Dataset content section start
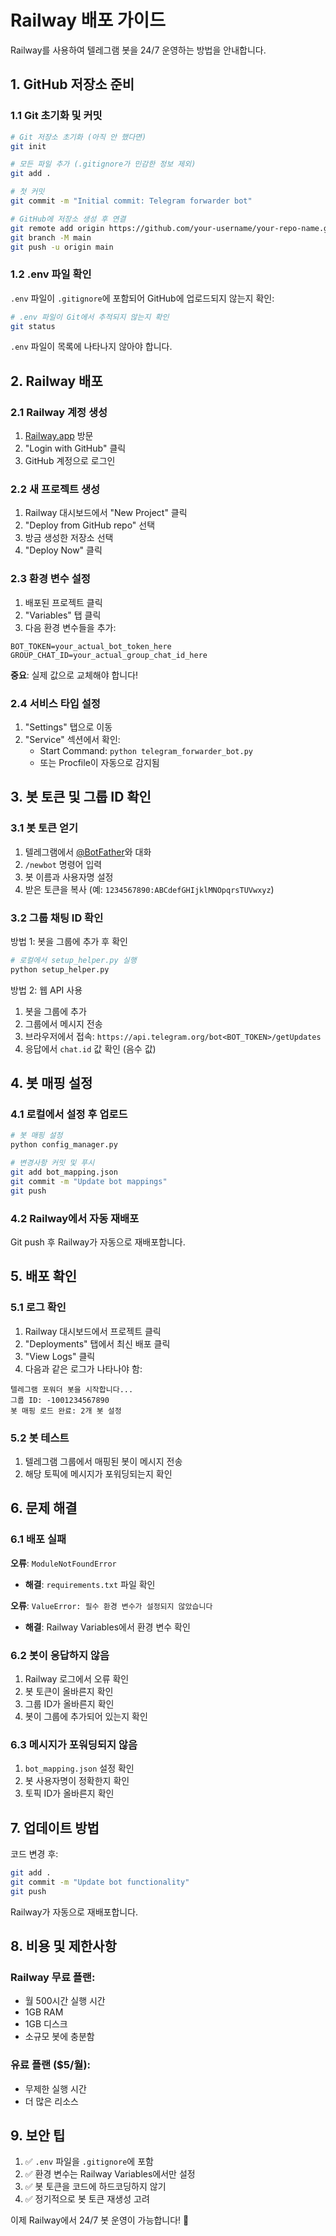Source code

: # Railway 배포 가이드

Railway를 사용하여 텔레그램 봇을 24/7 운영하는 방법을 안내합니다.

## 1. GitHub 저장소 준비

### 1.1 Git 초기화 및 커밋

```bash
# Git 저장소 초기화 (아직 안 했다면)
git init

# 모든 파일 추가 (.gitignore가 민감한 정보 제외)
git add .

# 첫 커밋
git commit -m "Initial commit: Telegram forwarder bot"

# GitHub에 저장소 생성 후 연결
git remote add origin https://github.com/your-username/your-repo-name.git
git branch -M main
git push -u origin main
```

### 1.2 .env 파일 확인

`.env` 파일이 `.gitignore`에 포함되어 GitHub에 업로드되지 않는지 확인:

```bash
# .env 파일이 Git에서 추적되지 않는지 확인
git status
```

`.env` 파일이 목록에 나타나지 않아야 합니다.

## 2. Railway 배포

### 2.1 Railway 계정 생성

1. [Railway.app](https://railway.app) 방문
2. "Login with GitHub" 클릭
3. GitHub 계정으로 로그인

### 2.2 새 프로젝트 생성

1. Railway 대시보드에서 "New Project" 클릭
2. "Deploy from GitHub repo" 선택
3. 방금 생성한 저장소 선택
4. "Deploy Now" 클릭

### 2.3 환경 변수 설정

1. 배포된 프로젝트 클릭
2. "Variables" 탭 클릭
3. 다음 환경 변수들을 추가:

```
BOT_TOKEN=your_actual_bot_token_here
GROUP_CHAT_ID=your_actual_group_chat_id_here
```

**중요**: 실제 값으로 교체해야 합니다!

### 2.4 서비스 타입 설정

1. "Settings" 탭으로 이동
2. "Service" 섹션에서 확인:
   - Start Command: `python telegram_forwarder_bot.py`
   - 또는 Procfile이 자동으로 감지됨

## 3. 봇 토큰 및 그룹 ID 확인

### 3.1 봇 토큰 얻기

1. 텔레그램에서 [@BotFather](https://t.me/BotFather)와 대화
2. `/newbot` 명령어 입력
3. 봇 이름과 사용자명 설정
4. 받은 토큰을 복사 (예: `1234567890:ABCdefGHIjklMNOpqrsTUVwxyz`)

### 3.2 그룹 채팅 ID 확인

방법 1: 봇을 그룹에 추가 후 확인
```bash
# 로컬에서 setup_helper.py 실행
python setup_helper.py
```

방법 2: 웹 API 사용
1. 봇을 그룹에 추가
2. 그룹에서 메시지 전송
3. 브라우저에서 접속: `https://api.telegram.org/bot<BOT_TOKEN>/getUpdates`
4. 응답에서 `chat.id` 값 확인 (음수 값)

## 4. 봇 매핑 설정

### 4.1 로컬에서 설정 후 업로드

```bash
# 봇 매핑 설정
python config_manager.py

# 변경사항 커밋 및 푸시
git add bot_mapping.json
git commit -m "Update bot mappings"
git push
```

### 4.2 Railway에서 자동 재배포

Git push 후 Railway가 자동으로 재배포합니다.

## 5. 배포 확인

### 5.1 로그 확인

1. Railway 대시보드에서 프로젝트 클릭
2. "Deployments" 탭에서 최신 배포 클릭
3. "View Logs" 클릭
4. 다음과 같은 로그가 나타나야 함:

```
텔레그램 포워더 봇을 시작합니다...
그룹 ID: -1001234567890
봇 매핑 로드 완료: 2개 봇 설정
```

### 5.2 봇 테스트

1. 텔레그램 그룹에서 매핑된 봇이 메시지 전송
2. 해당 토픽에 메시지가 포워딩되는지 확인

## 6. 문제 해결

### 6.1 배포 실패

**오류**: `ModuleNotFoundError`
- **해결**: `requirements.txt` 파일 확인

**오류**: `ValueError: 필수 환경 변수가 설정되지 않았습니다`
- **해결**: Railway Variables에서 환경 변수 확인

### 6.2 봇이 응답하지 않음

1. Railway 로그에서 오류 확인
2. 봇 토큰이 올바른지 확인
3. 그룹 ID가 올바른지 확인
4. 봇이 그룹에 추가되어 있는지 확인

### 6.3 메시지가 포워딩되지 않음

1. `bot_mapping.json` 설정 확인
2. 봇 사용자명이 정확한지 확인
3. 토픽 ID가 올바른지 확인

## 7. 업데이트 방법

코드 변경 후:

```bash
git add .
git commit -m "Update bot functionality"
git push
```

Railway가 자동으로 재배포합니다.

## 8. 비용 및 제한사항

### Railway 무료 플랜:
- 월 500시간 실행 시간
- 1GB RAM
- 1GB 디스크
- 소규모 봇에 충분함

### 유료 플랜 ($5/월):
- 무제한 실행 시간
- 더 많은 리소스

## 9. 보안 팁

1. ✅ `.env` 파일을 `.gitignore`에 포함
2. ✅ 환경 변수는 Railway Variables에서만 설정
3. ✅ 봇 토큰을 코드에 하드코딩하지 않기
4. ✅ 정기적으로 봇 토큰 재생성 고려

이제 Railway에서 24/7 봇 운영이 가능합니다! 🚀 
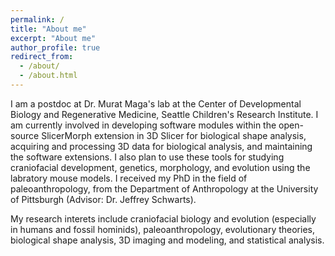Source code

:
 ```yaml
---
permalink: /
title: "About me"
excerpt: "About me"
author_profile: true
redirect_from: 
  - /about/
  - /about.html
---
```


I am a postdoc at Dr. Murat Maga's lab at the Center of Developmental Biology and Regenerative Medicine, Seattle Children's Research Institute. I am currently involved in developing software modules within the open-source SlicerMorph extension in 3D Slicer for biological shape analysis, acquiring and processing 3D data for biological analysis, and maintaining the software extensions. I also plan to use these tools for studying craniofacial development, genetics, morphology, and evolution using the labratory mouse models. I received my PhD in the field of paleoanthropology, from the Department of Anthropology at the University of Pittsburgh (Advisor: Dr. Jeffrey Schwarts).

My research interets include craniofacial biology and evolution (especially in humans and fossil hominids), paleoanthropology, evolutionary theories, biological shape analysis, 3D imaging and modeling, and statistical analysis.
Dataset content section end
§ Assignment
In transcribing the records, omit the pictures and keep everything else exactly as it appears.

§ Task response
Source code

: # Railway 배포 가이드

Railway를 사용하여 텔레그램 봇을 24/7 운영하는 방법을 안내합니다.

## 1. GitHub 저장소 준비

### 1.1 Git 초기화 및 커밋

```bash
# Git 저장소 초기화 (아직 안 했다면)
git init

# 모든 파일 추가 (.gitignore가 민감한 정보 제외)
git add .

# 첫 커밋
git commit -m "Initial commit: Telegram forwarder bot"

# GitHub에 저장소 생성 후 연결
git remote add origin https://github.com/your-username/your-repo-name.git
git branch -M main
git push -u origin main
```

### 1.2 .env 파일 확인

`.env` 파일이 `.gitignore`에 포함되어 GitHub에 업로드되지 않는지 확인:

```bash
# .env 파일이 Git에서 추적되지 않는지 확인
git status
```

`.env` 파일이 목록에 나타나지 않아야 합니다.

## 2. Railway 배포

### 2.1 Railway 계정 생성

1. [Railway.app](https://railway.app) 방문
2. "Login with GitHub" 클릭
3. GitHub 계정으로 로그인

### 2.2 새 프로젝트 생성

1. Railway 대시보드에서 "New Project" 클릭
2. "Deploy from GitHub repo" 선택
3. 방금 생성한 저장소 선택
4. "Deploy Now" 클릭

### 2.3 환경 변수 설정

1. 배포된 프로젝트 클릭
2. "Variables" 탭 클릭
3. 다음 환경 변수들을 추가:

```
BOT_TOKEN=your_actual_bot_token_here
GROUP_CHAT_ID=your_actual_group_chat_id_here
```

**중요**: 실제 값으로 교체해야 합니다!

### 2.4 서비스 타입 설정

1. "Settings" 탭으로 이동
2. "Service" 섹션에서 확인:
   - Start Command: `python telegram_forwarder_bot.py`
   - 또는 Procfile이 자동으로 감지됨

## 3. 봇 토큰 및 그룹 ID 확인

### 3.1 봇 토큰 얻기

1. 텔레그램에서 [@BotFather](https://t.me/BotFather)와 대화
2. `/newbot` 명령어 입력
3. 봇 이름과 사용자명 설정
4. 받은 토큰을 복사 (예: `1234567890:ABCdefGHIjklMNOpqrsTUVwxyz`)

### 3.2 그룹 채팅 ID 확인

방법 1: 봇을 그룹에 추가 후 확인
```bash
# 로컬에서 setup_helper.py 실행
python setup_helper.py
```

방법 2: 웹 API 사용
1. 봇을 그룹에 추가
2. 그룹에서 메시지 전송
3. 브라우저에서 접속: `https://api.telegram.org/bot<BOT_TOKEN>/getUpdates`
4. 응답에서 `chat.id` 값 확인 (음수 값)

## 4. 봇 매핑 설정

### 4.1 로컬에서 설정 후 업로드

```bash
# 봇 매핑 설정
python config_manager.py

# 변경사항 커밋 및 푸시
git add bot_mapping.json
git commit -m "Update bot mappings"
git push
```

### 4.2 Railway에서 자동 재배포

Git push 후 Railway가 자동으로 재배포합니다.

## 5. 배포 확인

### 5.1 로그 확인

1. Railway 대시보드에서 프로젝트 클릭
2. "Deployments" 탭에서 최신 배포 클릭
3. "View Logs" 클릭
4. 다음과 같은 로그가 나타나야 함:

```
텔레그램 포워더 봇을 시작합니다...
그룹 ID: -1001234567890
봇 매핑 로드 완료: 2개 봇 설정
```

### 5.2 봇 테스트

1. 텔레그램 그룹에서 매핑된 봇이 메시지 전송
2. 해당 토픽에 메시지가 포워딩되는지 확인

## 6. 문제 해결

### 6.1 배포 실패

**오류**: `ModuleNotFoundError`
- **해결**: `requirements.txt` 파일 확인

**오류**: `ValueError: 필수 환경 변수가 설정되지 않았습니다`
- **해결**: Railway Variables에서 환경 변수 확인

### 6.2 봇이 응답하지 않음

1. Railway 로그에서 오류 확인
2. 봇 토큰이 올바른지 확인
3. 그룹 ID가 올바른지 확인
4. 봇이 그룹에 추가되어 있는지 확인

### 6.3 메시지가 포워딩되지 않음

1. `bot_mapping.json` 설정 확인
2. 봇 사용자명이 정확한지 확인
3. 토픽 ID가 올바른지 확인

## 7. 업데이트 방법

코드 변경 후:

```bash
git add .
git commit -m "Update bot functionality"
git push
```

Railway가 자동으로 재배포합니다.

## 8. 비용 및 제한사항

### Railway 무료 플랜:
- 월 500시간 실행 시간
- 1GB RAM
- 1GB 디스크
- 소규모 봇에 충분함

### 유료 플랜 ($5/월):
- 무제한 실행 시간
- 더 많은 리소스

## 9. 보안 팁

1. ✅ `.env` 파일을 `.gitignore`에 포함
2. ✅ 환경 변수는 Railway Variables에서만 설정
3. ✅ 봇 토큰을 코드에 하드코딩하지 않기
4. ✅ 정기적으로 봇 토큰 재생성 고려

이제 Railway에서 24/7 봇 운영이 가능합니다! 🚀 
Source code

:
 ```yaml
---
permalink: /
title: "About me"
excerpt: "About me"
author_profile: true
redirect_from: 
  - /about/
  - /about.html
---
```


I am a postdoc at Dr. Murat Maga's lab at the Center of Developmental Biology and Regenerative Medicine, Seattle Children's Research Institute. I am currently involved in developing software modules within the open-source SlicerMorph extension in 3D Slicer for biological shape analysis, acquiring and processing 3D data for biological analysis, and maintaining the software extensions. I also plan to use these tools for studying craniofacial development, genetics, morphology, and evolution using the labratory mouse models. I received my PhD in the field of paleoanthropology, from the Department of Anthropology at the University of Pittsburgh (Advisor: Dr. Jeffrey Schwarts).

My research interets include craniofacial biology and evolution (especially in humans and fossil hominids), paleoanthropology, evolutionary theories, biological shape analysis, 3D imaging and modeling, and statistical analysis.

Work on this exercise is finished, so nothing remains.